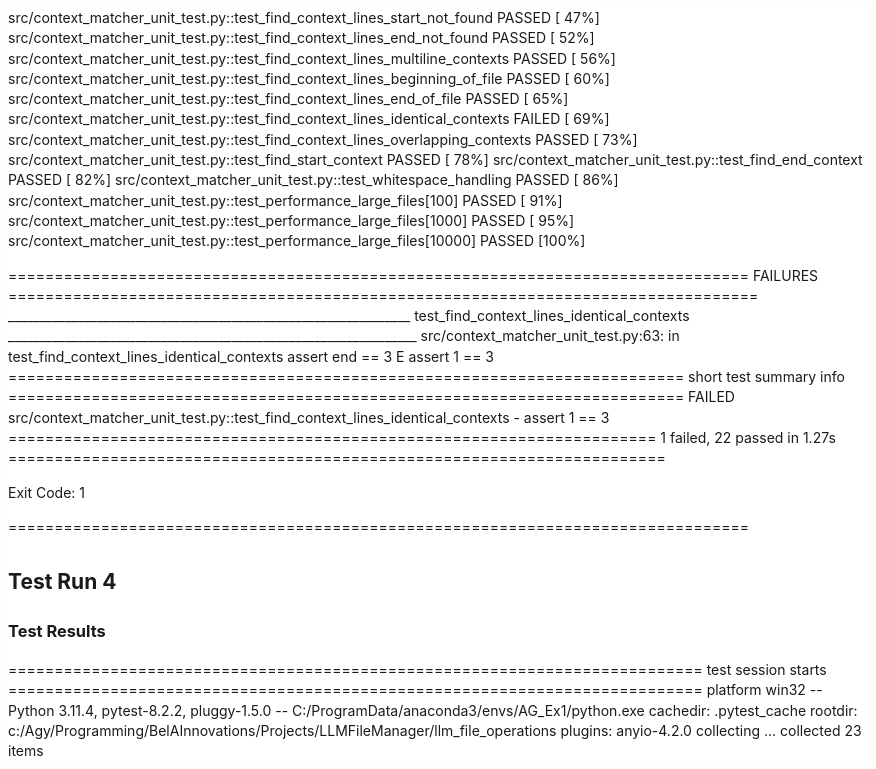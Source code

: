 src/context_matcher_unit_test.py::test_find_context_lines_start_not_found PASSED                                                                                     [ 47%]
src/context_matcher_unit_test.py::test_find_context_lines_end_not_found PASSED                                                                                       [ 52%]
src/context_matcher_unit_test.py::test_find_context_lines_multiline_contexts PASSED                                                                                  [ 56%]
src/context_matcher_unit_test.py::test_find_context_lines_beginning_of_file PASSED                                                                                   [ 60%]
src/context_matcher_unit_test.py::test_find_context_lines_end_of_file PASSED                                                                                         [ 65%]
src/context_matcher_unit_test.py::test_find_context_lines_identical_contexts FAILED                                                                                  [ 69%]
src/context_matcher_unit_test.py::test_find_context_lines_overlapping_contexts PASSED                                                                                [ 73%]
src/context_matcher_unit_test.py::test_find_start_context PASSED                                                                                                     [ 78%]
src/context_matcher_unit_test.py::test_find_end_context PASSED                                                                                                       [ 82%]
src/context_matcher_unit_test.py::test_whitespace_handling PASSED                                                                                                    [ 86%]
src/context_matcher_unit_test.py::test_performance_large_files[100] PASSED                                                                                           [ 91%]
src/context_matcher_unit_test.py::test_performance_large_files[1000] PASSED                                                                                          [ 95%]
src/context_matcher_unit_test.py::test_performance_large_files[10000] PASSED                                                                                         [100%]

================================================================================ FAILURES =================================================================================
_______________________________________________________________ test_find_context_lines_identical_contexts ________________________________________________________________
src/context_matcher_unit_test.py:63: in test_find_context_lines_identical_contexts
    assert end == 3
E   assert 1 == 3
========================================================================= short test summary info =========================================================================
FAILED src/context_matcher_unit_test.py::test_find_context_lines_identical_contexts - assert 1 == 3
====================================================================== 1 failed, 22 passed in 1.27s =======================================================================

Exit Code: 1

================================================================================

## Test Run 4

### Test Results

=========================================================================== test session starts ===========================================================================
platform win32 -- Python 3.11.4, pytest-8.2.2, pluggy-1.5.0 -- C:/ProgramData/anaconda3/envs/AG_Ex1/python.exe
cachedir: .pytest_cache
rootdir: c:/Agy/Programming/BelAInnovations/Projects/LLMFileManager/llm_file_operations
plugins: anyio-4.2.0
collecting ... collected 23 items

==

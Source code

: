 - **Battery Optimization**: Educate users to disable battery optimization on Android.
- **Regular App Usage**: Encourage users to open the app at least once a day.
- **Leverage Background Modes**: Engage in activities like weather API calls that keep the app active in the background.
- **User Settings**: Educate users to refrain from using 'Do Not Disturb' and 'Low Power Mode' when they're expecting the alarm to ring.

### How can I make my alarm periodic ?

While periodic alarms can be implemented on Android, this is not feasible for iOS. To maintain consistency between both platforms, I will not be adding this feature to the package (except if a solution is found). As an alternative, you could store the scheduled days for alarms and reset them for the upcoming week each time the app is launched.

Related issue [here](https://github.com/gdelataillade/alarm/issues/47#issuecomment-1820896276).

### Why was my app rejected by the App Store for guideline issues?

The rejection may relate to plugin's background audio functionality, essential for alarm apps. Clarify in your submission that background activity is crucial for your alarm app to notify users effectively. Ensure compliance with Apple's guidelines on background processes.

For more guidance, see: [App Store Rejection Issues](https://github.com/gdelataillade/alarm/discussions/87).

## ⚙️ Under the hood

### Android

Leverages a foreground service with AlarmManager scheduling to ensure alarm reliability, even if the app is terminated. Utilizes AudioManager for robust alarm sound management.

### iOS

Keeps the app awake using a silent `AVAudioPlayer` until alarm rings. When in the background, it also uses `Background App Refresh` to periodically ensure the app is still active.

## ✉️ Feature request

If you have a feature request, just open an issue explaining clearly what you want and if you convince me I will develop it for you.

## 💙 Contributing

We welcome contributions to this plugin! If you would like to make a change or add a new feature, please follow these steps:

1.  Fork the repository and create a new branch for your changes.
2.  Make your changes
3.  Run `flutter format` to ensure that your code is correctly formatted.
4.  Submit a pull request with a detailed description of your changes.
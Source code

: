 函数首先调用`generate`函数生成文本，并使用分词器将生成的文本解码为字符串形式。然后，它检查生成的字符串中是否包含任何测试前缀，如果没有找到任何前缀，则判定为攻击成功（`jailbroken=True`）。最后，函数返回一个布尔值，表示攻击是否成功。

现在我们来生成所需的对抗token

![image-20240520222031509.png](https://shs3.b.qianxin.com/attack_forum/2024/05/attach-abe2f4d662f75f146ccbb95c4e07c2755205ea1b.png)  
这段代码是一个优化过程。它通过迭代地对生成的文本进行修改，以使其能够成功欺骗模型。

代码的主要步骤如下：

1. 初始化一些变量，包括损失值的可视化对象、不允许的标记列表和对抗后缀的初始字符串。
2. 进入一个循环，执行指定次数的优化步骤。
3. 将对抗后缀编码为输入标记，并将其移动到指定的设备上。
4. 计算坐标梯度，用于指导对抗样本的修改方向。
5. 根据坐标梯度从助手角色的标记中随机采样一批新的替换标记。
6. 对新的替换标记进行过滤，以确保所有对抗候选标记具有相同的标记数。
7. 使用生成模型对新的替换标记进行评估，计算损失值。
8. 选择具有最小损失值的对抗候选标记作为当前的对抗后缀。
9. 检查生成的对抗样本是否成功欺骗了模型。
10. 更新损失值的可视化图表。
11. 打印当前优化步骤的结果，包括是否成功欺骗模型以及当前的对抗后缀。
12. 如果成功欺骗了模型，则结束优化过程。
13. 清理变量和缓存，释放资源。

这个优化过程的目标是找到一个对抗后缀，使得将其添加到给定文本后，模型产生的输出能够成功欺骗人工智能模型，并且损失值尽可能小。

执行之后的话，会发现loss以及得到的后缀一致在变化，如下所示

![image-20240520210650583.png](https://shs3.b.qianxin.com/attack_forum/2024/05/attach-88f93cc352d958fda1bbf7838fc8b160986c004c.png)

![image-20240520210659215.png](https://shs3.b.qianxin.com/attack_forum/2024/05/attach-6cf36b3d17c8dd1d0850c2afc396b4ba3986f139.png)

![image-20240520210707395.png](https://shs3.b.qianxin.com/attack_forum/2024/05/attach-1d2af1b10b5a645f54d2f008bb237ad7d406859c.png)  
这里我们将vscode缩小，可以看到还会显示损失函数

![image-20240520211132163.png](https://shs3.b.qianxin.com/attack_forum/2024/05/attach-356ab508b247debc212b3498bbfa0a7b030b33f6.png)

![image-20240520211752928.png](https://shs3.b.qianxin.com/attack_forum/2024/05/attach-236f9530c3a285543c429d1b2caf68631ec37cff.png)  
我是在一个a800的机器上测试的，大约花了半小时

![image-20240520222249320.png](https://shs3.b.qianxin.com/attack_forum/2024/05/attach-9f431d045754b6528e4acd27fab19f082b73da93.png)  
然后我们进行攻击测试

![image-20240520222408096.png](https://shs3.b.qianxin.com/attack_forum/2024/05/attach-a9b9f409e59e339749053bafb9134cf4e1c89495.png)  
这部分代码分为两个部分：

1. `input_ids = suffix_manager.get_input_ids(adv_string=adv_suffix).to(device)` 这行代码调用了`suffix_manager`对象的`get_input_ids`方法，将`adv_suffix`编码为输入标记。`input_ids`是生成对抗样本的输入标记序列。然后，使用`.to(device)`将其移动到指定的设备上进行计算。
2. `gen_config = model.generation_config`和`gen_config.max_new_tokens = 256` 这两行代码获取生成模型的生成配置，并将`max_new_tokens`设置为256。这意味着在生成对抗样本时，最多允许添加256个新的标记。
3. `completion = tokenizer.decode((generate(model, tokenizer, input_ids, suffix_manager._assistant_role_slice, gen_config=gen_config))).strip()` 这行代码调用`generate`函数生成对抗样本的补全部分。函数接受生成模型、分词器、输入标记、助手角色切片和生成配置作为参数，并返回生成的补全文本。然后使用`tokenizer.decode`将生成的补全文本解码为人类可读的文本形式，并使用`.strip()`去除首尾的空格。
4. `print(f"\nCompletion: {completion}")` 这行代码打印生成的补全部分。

--

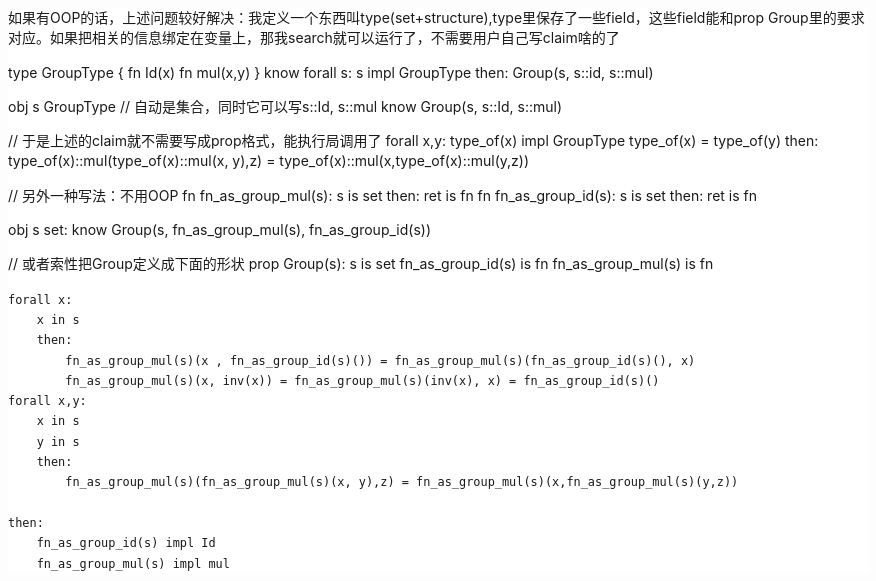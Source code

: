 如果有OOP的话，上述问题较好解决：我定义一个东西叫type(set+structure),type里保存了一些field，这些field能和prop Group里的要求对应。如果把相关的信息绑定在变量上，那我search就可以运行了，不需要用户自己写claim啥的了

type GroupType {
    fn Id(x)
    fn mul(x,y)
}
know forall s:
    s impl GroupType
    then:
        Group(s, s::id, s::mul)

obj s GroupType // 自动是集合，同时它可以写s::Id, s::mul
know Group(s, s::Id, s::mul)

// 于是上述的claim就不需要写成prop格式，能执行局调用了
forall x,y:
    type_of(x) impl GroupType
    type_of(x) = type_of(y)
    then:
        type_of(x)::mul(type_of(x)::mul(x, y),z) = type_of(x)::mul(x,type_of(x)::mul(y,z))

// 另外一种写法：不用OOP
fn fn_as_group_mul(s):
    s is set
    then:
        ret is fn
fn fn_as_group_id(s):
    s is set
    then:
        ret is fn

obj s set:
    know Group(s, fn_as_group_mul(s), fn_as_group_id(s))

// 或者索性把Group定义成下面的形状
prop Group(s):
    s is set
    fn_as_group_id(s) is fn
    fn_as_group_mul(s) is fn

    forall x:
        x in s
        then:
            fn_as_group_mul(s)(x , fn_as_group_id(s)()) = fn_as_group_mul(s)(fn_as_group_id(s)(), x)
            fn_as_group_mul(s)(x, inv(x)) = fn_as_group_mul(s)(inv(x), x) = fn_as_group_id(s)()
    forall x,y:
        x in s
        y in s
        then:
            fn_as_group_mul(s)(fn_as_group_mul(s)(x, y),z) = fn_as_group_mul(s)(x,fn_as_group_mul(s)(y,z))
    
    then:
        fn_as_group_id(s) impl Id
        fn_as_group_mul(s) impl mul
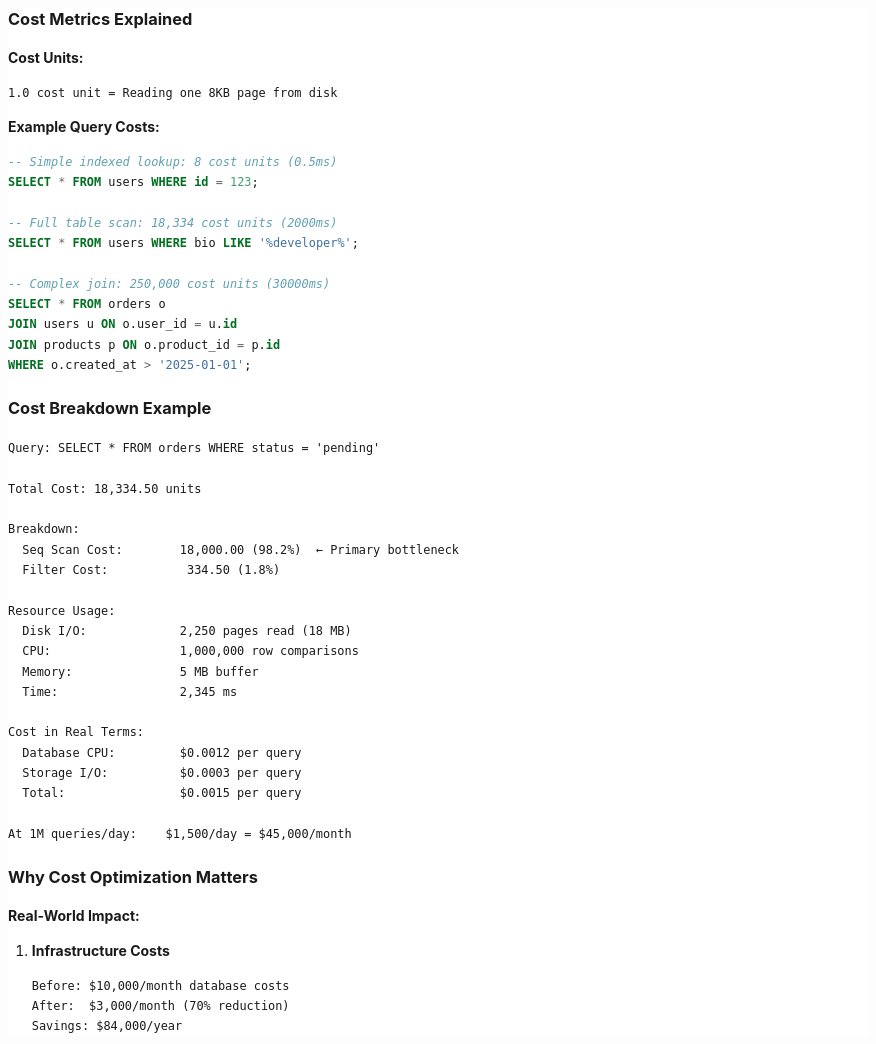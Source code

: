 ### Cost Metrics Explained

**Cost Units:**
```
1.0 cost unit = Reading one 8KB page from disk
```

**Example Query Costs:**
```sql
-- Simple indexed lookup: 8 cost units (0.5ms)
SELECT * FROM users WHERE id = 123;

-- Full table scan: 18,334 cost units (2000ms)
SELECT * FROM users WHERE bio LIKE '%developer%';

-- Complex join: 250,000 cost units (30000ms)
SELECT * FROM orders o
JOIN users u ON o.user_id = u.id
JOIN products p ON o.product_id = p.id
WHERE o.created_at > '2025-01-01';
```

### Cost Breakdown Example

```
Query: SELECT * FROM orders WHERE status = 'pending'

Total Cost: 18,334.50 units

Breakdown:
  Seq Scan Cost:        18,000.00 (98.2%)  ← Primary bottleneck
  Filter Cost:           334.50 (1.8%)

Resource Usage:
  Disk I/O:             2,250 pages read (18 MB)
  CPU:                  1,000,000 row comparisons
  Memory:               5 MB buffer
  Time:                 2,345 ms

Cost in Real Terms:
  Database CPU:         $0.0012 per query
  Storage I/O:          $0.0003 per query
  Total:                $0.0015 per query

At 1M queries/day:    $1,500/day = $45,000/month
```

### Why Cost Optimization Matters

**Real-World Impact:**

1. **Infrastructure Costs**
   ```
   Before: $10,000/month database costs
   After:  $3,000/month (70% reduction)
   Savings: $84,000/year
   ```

__About this exercise__. Among the lines of the data above, find those with the word "SELECT" and show them.

__Response below__.
SELECT * FROM users WHERE id = 123;
SELECT * FROM users WHERE bio LIKE '%developer%';
SELECT * FROM orders o
Query: SELECT * FROM orders WHERE status = 'pending'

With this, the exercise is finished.